▶ **RECORD EXCERPTS**:
***

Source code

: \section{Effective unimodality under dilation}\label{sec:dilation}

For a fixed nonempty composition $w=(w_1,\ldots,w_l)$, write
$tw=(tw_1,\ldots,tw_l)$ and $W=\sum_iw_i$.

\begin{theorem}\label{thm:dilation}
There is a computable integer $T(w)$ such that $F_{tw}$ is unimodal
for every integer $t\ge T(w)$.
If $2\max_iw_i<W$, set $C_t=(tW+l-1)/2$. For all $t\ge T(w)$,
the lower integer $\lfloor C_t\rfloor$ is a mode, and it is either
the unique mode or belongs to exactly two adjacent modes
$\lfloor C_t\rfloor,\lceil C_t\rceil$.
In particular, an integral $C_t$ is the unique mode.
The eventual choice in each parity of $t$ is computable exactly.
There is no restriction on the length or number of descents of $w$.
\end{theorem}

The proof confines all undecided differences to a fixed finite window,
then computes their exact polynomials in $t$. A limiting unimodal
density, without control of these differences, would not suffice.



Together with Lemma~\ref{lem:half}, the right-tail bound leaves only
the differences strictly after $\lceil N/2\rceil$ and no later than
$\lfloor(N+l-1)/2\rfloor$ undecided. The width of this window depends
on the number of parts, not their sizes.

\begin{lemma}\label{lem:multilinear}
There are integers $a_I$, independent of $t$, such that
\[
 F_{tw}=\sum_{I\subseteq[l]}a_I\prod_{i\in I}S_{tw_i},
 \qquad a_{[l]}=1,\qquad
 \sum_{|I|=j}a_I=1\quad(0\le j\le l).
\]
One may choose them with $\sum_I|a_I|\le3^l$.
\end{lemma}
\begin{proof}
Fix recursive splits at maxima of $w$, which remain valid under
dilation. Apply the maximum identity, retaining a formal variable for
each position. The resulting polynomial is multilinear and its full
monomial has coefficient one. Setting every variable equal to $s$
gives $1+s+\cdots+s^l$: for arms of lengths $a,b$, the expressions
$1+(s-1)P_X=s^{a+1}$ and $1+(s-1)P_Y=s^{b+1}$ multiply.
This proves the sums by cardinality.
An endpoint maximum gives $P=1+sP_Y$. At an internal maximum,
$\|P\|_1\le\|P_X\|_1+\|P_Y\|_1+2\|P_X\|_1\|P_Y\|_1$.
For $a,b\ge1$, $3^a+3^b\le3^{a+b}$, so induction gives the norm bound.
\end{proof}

***

▶ **WHAT YOU SHOULD DO**: Starting at the line that holds "then computes their", set down each line exactly through the last line of the records above, and no others.

▶ **ANSWER BELOW**:
then computes their exact polynomials in $t$. A limiting unimodal
density, without control of these differences, would not suffice.



Together with Lemma~\ref{lem:half}, the right-tail bound leaves only
the differences strictly after $\lceil N/2\rceil$ and no later than
$\lfloor(N+l-1)/2\rfloor$ undecided. The width of this window depends
on the number of parts, not their sizes.

\begin{lemma}\label{lem:multilinear}
There are integers $a_I$, independent of $t$, such that
\[
 F_{tw}=\sum_{I\subseteq[l]}a_I\prod_{i\in I}S_{tw_i},
 \qquad a_{[l]}=1,\qquad
 \sum_{|I|=j}a_I=1\quad(0\le j\le l).
\]
One may choose them with $\sum_I|a_I|\le3^l$.
\end{lemma}
\begin{proof}
Fix recursive splits at maxima of $w$, which remain valid under
dilation. Apply the maximum identity, retaining a formal variable for
each position. The resulting polynomial is multilinear and its full
monomial has coefficient one. Setting every variable equal to $s$
gives $1+s+\cdots+s^l$: for arms of lengths $a,b$, the expressions
$1+(s-1)P_X=s^{a+1}$ and $1+(s-1)P_Y=s^{b+1}$ multiply.
This proves the sums by cardinality.
An endpoint maximum gives $P=1+sP_Y$. At an internal maximum,
$\|P\|_1\le\|P_X\|_1+\|P_Y\|_1+2\|P_X\|_1\|P_Y\|_1$.
For $a,b\ge1$, $3^a+3^b\le3^{a+b}$, so induction gives the norm bound.
\end{proof}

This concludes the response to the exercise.